» **Stored data**
━━━

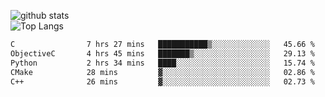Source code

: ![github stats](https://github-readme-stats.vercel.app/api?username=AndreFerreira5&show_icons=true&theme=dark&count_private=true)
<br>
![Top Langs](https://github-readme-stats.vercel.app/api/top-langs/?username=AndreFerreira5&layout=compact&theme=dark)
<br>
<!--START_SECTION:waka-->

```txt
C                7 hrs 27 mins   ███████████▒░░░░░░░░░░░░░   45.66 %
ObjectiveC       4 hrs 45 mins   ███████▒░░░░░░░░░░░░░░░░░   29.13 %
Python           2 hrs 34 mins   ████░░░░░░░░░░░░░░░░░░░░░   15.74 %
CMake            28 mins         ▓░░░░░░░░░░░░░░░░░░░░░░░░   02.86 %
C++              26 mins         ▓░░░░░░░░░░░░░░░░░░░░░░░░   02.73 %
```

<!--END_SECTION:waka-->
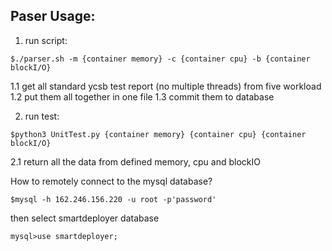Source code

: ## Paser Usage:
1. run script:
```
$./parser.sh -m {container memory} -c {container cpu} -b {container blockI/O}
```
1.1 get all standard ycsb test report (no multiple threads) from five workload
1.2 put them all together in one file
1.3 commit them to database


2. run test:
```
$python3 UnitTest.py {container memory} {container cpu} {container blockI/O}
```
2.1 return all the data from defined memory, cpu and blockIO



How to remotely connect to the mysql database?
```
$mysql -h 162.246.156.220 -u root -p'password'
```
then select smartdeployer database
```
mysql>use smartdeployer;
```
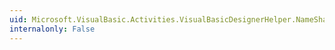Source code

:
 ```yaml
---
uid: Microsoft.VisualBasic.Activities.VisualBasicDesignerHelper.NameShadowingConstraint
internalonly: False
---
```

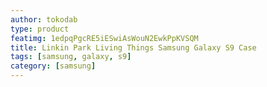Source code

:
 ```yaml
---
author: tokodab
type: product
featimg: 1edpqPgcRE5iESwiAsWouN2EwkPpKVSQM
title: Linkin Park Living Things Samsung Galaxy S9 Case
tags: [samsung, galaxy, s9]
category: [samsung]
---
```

━━━

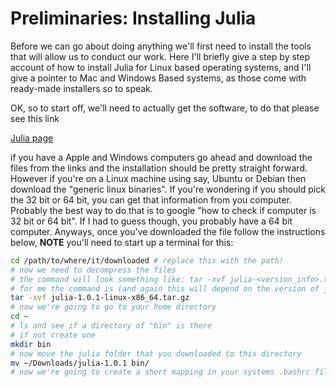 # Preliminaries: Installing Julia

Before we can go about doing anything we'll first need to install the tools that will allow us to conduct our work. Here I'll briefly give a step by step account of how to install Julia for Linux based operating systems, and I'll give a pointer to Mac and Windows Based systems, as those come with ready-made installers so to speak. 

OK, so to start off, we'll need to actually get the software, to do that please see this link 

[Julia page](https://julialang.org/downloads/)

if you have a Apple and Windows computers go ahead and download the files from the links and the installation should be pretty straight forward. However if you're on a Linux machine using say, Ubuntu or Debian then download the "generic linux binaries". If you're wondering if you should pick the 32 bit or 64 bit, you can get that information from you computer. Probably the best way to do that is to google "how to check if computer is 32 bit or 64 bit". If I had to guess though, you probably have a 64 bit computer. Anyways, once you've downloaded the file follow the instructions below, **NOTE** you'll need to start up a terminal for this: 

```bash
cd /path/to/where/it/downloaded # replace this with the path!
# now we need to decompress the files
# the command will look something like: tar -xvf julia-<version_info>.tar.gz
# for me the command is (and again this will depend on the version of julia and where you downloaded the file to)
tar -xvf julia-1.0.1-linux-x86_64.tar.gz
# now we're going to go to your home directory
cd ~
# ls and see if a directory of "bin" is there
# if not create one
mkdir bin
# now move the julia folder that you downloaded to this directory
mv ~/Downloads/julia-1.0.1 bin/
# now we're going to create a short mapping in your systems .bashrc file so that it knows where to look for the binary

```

━━━

» **Required work**
Sift through the entries and copy every line with "vercel".

» **Task answer**
: ![github stats](https://github-readme-stats.vercel.app/api?username=AndreFerreira5&show_icons=true&theme=dark&count_private=true)
![Top Langs](https://github-readme-stats.vercel.app/api/top-langs/?username=AndreFerreira5&layout=compact&theme=dark)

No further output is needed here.